Cut and paste the code above into a text file and save it with a descriptive name, such as 'sgesubmitdist.m'. Save it to a location in your MATLAB path so you can call it from within MATLAB.

As with the parallel job above, you'll need to modify a couple of lines to meet the specifics of your job. The lines you need to change are clearly identified in the comments in the code. The first line you need to modify is this one:

cluster = parallel.cluster.Generic('JobStorageLocation', '/home/lcolbert/matlab');

Change it to match the location of your data. This tell MATLAB what directory to use for it's working directory, more or less.

The next two lines,

h_rt = '00:00:00';
exclusive = 'false';

are related to SGE. The first line specifies the estimated runtime (h_rt) for your job to SGE in HH:MM:SS format. If you don't change this, SGE will kill your job immediately, since its set to run for 0 seconds. If, for some reason, you want your job to have exclusive use of a cluster node, set exclusive to 'false'. Otherwise leave it set to 'true'.

You may need to specify the files that this job needs in order to run.

pjob = createJob(cluster,'AttachedFiles',...
        {'/home/lcolbert/matlab/test_for.m'});

The final line(s) you need to change is the one that actually specifies what programs or functions you want MATLAB to run on the cluster:

createTask(job, @test_for, 1, {});
createTask(job, @test_for, 1, {});
createTask(job, @test_for, 1, {});

This is where the real distributed magic happens. In this case, I'm telling it to run the test_for function from above as 3 different jobs. These jobs will run independently, which is what differentiates a distributed job from a parallel one. Instead of adding one function 3 different times, which is pretty useless, I could have added a function that takes parameters with 3 different sets of parameters, or 3 completely different functions with completely different parameters. In actual practice, you'd change this to the name of the MATLAB file containing the actual MATLAB programs or functions you want to run, and you could add more (or less) than 3 task. I just chose 3 tasks for this example.

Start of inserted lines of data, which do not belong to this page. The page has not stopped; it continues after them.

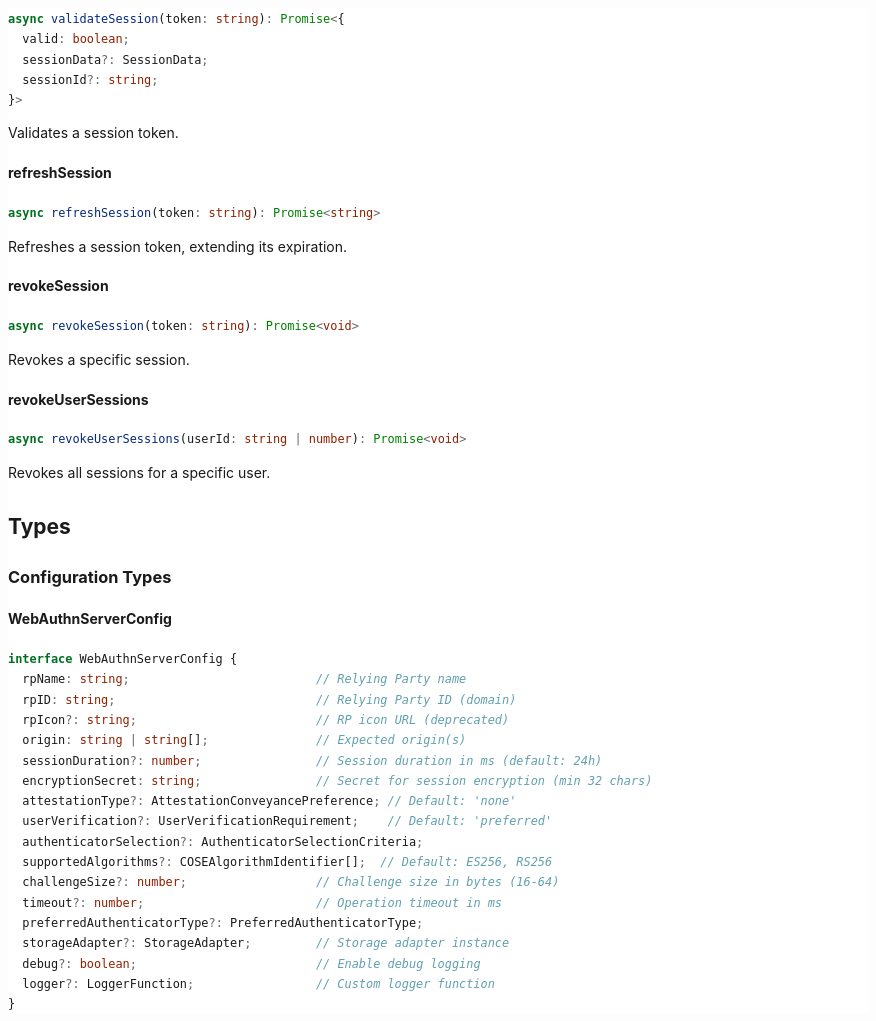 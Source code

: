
 ```typescript
async validateSession(token: string): Promise<{
  valid: boolean;
  sessionData?: SessionData;
  sessionId?: string;
}>
```

Validates a session token.

#### refreshSession

```typescript
async refreshSession(token: string): Promise<string>
```

Refreshes a session token, extending its expiration.

#### revokeSession

```typescript
async revokeSession(token: string): Promise<void>
```

Revokes a specific session.

#### revokeUserSessions

```typescript
async revokeUserSessions(userId: string | number): Promise<void>
```

Revokes all sessions for a specific user.

## Types

### Configuration Types

#### WebAuthnServerConfig

```typescript
interface WebAuthnServerConfig {
  rpName: string;                          // Relying Party name
  rpID: string;                            // Relying Party ID (domain)
  rpIcon?: string;                         // RP icon URL (deprecated)
  origin: string | string[];               // Expected origin(s)
  sessionDuration?: number;                // Session duration in ms (default: 24h)
  encryptionSecret: string;                // Secret for session encryption (min 32 chars)
  attestationType?: AttestationConveyancePreference; // Default: 'none'
  userVerification?: UserVerificationRequirement;    // Default: 'preferred'
  authenticatorSelection?: AuthenticatorSelectionCriteria;
  supportedAlgorithms?: COSEAlgorithmIdentifier[];  // Default: ES256, RS256
  challengeSize?: number;                  // Challenge size in bytes (16-64)
  timeout?: number;                        // Operation timeout in ms
  preferredAuthenticatorType?: PreferredAuthenticatorType;
  storageAdapter?: StorageAdapter;         // Storage adapter instance
  debug?: boolean;                         // Enable debug logging
  logger?: LoggerFunction;                 // Custom logger function
}
```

Once you've saved your changes to this file. You can call it from within MATLAB. For example, I saved this file as 'sgesubmitdist.m':

>> submitsgedist
    [96.5408]
    [96.4077]
    [96.4140] 

And that's all there is too it. That should be all you need to know to get started using the Hyperion Cluster to run distributed or parallel jobs from MATLAB!